**What the task asks:** For the records below, print every one exactly, with nothing dropped.

**Extracted entries:**
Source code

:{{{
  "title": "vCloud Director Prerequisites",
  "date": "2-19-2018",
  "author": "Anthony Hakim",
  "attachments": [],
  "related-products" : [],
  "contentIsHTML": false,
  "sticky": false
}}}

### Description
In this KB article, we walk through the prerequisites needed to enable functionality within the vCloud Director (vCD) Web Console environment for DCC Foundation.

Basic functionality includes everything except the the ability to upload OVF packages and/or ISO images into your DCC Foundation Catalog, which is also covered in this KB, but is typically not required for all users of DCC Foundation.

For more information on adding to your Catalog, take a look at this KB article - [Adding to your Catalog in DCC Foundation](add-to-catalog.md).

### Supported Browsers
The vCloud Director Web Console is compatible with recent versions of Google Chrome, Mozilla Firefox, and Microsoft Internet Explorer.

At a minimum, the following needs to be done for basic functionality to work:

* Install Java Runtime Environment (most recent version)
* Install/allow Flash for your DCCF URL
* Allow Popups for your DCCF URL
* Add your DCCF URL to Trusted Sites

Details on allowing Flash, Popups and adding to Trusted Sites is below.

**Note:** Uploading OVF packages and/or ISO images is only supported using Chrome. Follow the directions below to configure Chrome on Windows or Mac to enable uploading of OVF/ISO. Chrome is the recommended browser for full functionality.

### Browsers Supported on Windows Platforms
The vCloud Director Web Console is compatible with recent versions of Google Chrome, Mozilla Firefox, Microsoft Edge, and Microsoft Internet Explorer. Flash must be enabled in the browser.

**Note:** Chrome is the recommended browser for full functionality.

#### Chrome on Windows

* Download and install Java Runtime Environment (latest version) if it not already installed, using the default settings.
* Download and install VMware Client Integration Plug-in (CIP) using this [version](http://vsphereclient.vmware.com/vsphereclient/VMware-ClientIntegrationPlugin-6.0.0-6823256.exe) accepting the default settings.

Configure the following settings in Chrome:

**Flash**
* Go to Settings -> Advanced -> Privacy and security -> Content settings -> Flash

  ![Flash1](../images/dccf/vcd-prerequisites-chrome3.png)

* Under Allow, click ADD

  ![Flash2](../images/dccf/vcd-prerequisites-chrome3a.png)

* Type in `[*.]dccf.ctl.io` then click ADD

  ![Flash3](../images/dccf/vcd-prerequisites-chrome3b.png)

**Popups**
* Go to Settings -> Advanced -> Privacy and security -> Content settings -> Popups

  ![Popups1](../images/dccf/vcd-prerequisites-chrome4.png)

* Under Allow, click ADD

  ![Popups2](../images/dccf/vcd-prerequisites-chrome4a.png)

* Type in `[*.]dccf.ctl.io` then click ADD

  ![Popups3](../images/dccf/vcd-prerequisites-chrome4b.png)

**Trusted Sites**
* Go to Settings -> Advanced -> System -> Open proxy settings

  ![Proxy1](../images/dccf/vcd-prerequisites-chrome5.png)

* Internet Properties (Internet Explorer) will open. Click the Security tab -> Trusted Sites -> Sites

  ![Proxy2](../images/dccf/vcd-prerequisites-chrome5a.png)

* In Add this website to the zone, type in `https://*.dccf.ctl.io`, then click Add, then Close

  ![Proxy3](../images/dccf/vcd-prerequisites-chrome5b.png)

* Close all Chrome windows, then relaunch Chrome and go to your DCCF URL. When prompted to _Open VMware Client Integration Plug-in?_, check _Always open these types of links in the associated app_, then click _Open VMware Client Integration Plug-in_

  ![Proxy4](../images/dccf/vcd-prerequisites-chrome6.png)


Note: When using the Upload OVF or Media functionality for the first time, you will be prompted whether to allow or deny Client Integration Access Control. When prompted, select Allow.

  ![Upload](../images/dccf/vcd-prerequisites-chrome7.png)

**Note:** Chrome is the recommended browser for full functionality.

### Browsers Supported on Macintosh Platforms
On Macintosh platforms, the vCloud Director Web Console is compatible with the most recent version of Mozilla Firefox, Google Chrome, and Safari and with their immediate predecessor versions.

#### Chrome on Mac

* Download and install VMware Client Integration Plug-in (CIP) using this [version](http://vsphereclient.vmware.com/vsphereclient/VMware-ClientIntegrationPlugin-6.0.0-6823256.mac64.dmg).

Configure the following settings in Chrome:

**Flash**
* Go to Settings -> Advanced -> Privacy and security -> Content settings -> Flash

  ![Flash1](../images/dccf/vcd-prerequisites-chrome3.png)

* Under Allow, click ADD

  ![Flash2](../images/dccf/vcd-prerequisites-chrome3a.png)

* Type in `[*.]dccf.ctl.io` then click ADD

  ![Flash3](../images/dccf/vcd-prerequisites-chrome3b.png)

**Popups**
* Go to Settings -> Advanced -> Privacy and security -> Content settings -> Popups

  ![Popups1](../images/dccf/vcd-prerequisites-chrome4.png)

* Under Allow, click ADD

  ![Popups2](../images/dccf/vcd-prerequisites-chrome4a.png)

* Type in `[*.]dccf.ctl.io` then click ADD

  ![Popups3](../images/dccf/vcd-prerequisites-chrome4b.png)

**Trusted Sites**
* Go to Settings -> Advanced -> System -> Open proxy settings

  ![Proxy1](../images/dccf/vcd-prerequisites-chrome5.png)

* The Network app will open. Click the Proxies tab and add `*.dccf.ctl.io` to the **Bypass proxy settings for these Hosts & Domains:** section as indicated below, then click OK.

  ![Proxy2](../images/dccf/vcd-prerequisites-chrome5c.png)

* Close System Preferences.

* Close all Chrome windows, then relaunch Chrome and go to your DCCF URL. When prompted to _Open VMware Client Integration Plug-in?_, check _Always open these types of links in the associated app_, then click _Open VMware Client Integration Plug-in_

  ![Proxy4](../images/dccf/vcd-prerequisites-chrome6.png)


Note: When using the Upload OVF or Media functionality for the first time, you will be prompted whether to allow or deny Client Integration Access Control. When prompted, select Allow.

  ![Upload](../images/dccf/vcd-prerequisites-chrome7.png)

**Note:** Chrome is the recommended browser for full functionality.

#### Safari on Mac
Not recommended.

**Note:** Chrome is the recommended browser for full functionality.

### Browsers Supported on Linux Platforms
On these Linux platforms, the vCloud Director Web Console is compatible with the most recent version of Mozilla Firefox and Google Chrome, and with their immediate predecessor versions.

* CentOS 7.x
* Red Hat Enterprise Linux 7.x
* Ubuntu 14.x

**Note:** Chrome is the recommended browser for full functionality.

**Result:**
Source code

:{{{
  "title": "vCloud Director Prerequisites",
  "date": "2-19-2018",
  "author": "Anthony Hakim",
  "attachments": [],
  "related-products" : [],
  "contentIsHTML": false,
  "sticky": false
}}}

### Description
In this KB article, we walk through the prerequisites needed to enable functionality within the vCloud Director (vCD) Web Console environment for DCC Foundation.

Basic functionality includes everything except the the ability to upload OVF packages and/or ISO images into your DCC Foundation Catalog, which is also covered in this KB, but is typically not required for all users of DCC Foundation.

For more information on adding to your Catalog, take a look at this KB article - [Adding to your Catalog in DCC Foundation](add-to-catalog.md).

### Supported Browsers
The vCloud Director Web Console is compatible with recent versions of Google Chrome, Mozilla Firefox, and Microsoft Internet Explorer.

At a minimum, the following needs to be done for basic functionality to work:

* Install Java Runtime Environment (most recent version)
* Install/allow Flash for your DCCF URL
* Allow Popups for your DCCF URL
* Add your DCCF URL to Trusted Sites

Details on allowing Flash, Popups and adding to Trusted Sites is below.

**Note:** Uploading OVF packages and/or ISO images is only supported using Chrome. Follow the directions below to configure Chrome on Windows or Mac to enable uploading of OVF/ISO. Chrome is the recommended browser for full functionality.

### Browsers Supported on Windows Platforms
The vCloud Director Web Console is compatible with recent versions of Google Chrome, Mozilla Firefox, Microsoft Edge, and Microsoft Internet Explorer. Flash must be enabled in the browser.

**Note:** Chrome is the recommended browser for full functionality.

#### Chrome on Windows

* Download and install Java Runtime Environment (latest version) if it not already installed, using the default settings.
* Download and install VMware Client Integration Plug-in (CIP) using this [version](http://vsphereclient.vmware.com/vsphereclient/VMware-ClientIntegrationPlugin-6.0.0-6823256.exe) accepting the default settings.

Configure the following settings in Chrome:

**Flash**
* Go to Settings -> Advanced -> Privacy and security -> Content settings -> Flash

  ![Flash1](../images/dccf/vcd-prerequisites-chrome3.png)

* Under Allow, click ADD

  ![Flash2](../images/dccf/vcd-prerequisites-chrome3a.png)

* Type in `[*.]dccf.ctl.io` then click ADD

  ![Flash3](../images/dccf/vcd-prerequisites-chrome3b.png)

**Popups**
* Go to Settings -> Advanced -> Privacy and security -> Content settings -> Popups

  ![Popups1](../images/dccf/vcd-prerequisites-chrome4.png)

* Under Allow, click ADD

  ![Popups2](../images/dccf/vcd-prerequisites-chrome4a.png)

* Type in `[*.]dccf.ctl.io` then click ADD

  ![Popups3](../images/dccf/vcd-prerequisites-chrome4b.png)

**Trusted Sites**
* Go to Settings -> Advanced -> System -> Open proxy settings

  ![Proxy1](../images/dccf/vcd-prerequisites-chrome5.png)

* Internet Properties (Internet Explorer) will open. Click the Security tab -> Trusted Sites -> Sites

  ![Proxy2](../images/dccf/vcd-prerequisites-chrome5a.png)

* In Add this website to the zone, type in `https://*.dccf.ctl.io`, then click Add, then Close

  ![Proxy3](../images/dccf/vcd-prerequisites-chrome5b.png)

* Close all Chrome windows, then relaunch Chrome and go to your DCCF URL. When prompted to _Open VMware Client Integration Plug-in?_, check _Always open these types of links in the associated app_, then click _Open VMware Client Integration Plug-in_

  ![Proxy4](../images/dccf/vcd-prerequisites-chrome6.png)


Note: When using the Upload OVF or Media functionality for the first time, you will be prompted whether to allow or deny Client Integration Access Control. When prompted, select Allow.

  ![Upload](../images/dccf/vcd-prerequisites-chrome7.png)

**Note:** Chrome is the recommended browser for full functionality.

### Browsers Supported on Macintosh Platforms
On Macintosh platforms, the vCloud Director Web Console is compatible with the most recent version of Mozilla Firefox, Google Chrome, and Safari and with their immediate predecessor versions.

#### Chrome on Mac

* Download and install VMware Client Integration Plug-in (CIP) using this [version](http://vsphereclient.vmware.com/vsphereclient/VMware-ClientIntegrationPlugin-6.0.0-6823256.mac64.dmg).

Configure the following settings in Chrome:

**Flash**
* Go to Settings -> Advanced -> Privacy and security -> Content settings -> Flash

  ![Flash1](../images/dccf/vcd-prerequisites-chrome3.png)

* Under Allow, click ADD

  ![Flash2](../images/dccf/vcd-prerequisites-chrome3a.png)

* Type in `[*.]dccf.ctl.io` then click ADD

  ![Flash3](../images/dccf/vcd-prerequisites-chrome3b.png)

**Popups**
* Go to Settings -> Advanced -> Privacy and security -> Content settings -> Popups

  ![Popups1](../images/dccf/vcd-prerequisites-chrome4.png)

* Under Allow, click ADD

  ![Popups2](../images/dccf/vcd-prerequisites-chrome4a.png)

* Type in `[*.]dccf.ctl.io` then click ADD

  ![Popups3](../images/dccf/vcd-prerequisites-chrome4b.png)

**Trusted Sites**
* Go to Settings -> Advanced -> System -> Open proxy settings

  ![Proxy1](../images/dccf/vcd-prerequisites-chrome5.png)

* The Network app will open. Click the Proxies tab and add `*.dccf.ctl.io` to the **Bypass proxy settings for these Hosts & Domains:** section as indicated below, then click OK.

  ![Proxy2](../images/dccf/vcd-prerequisites-chrome5c.png)

* Close System Preferences.

* Close all Chrome windows, then relaunch Chrome and go to your DCCF URL. When prompted to _Open VMware Client Integration Plug-in?_, check _Always open these types of links in the associated app_, then click _Open VMware Client Integration Plug-in_

  ![Proxy4](../images/dccf/vcd-prerequisites-chrome6.png)


Note: When using the Upload OVF or Media functionality for the first time, you will be prompted whether to allow or deny Client Integration Access Control. When prompted, select Allow.

  ![Upload](../images/dccf/vcd-prerequisites-chrome7.png)

**Note:** Chrome is the recommended browser for full functionality.

#### Safari on Mac
Not recommended.

**Note:** Chrome is the recommended browser for full functionality.

### Browsers Supported on Linux Platforms
On these Linux platforms, the vCloud Director Web Console is compatible with the most recent version of Mozilla Firefox and Google Chrome, and with their immediate predecessor versions.

* CentOS 7.x
* Red Hat Enterprise Linux 7.x
* Ubuntu 14.x

**Note:** Chrome is the recommended browser for full functionality.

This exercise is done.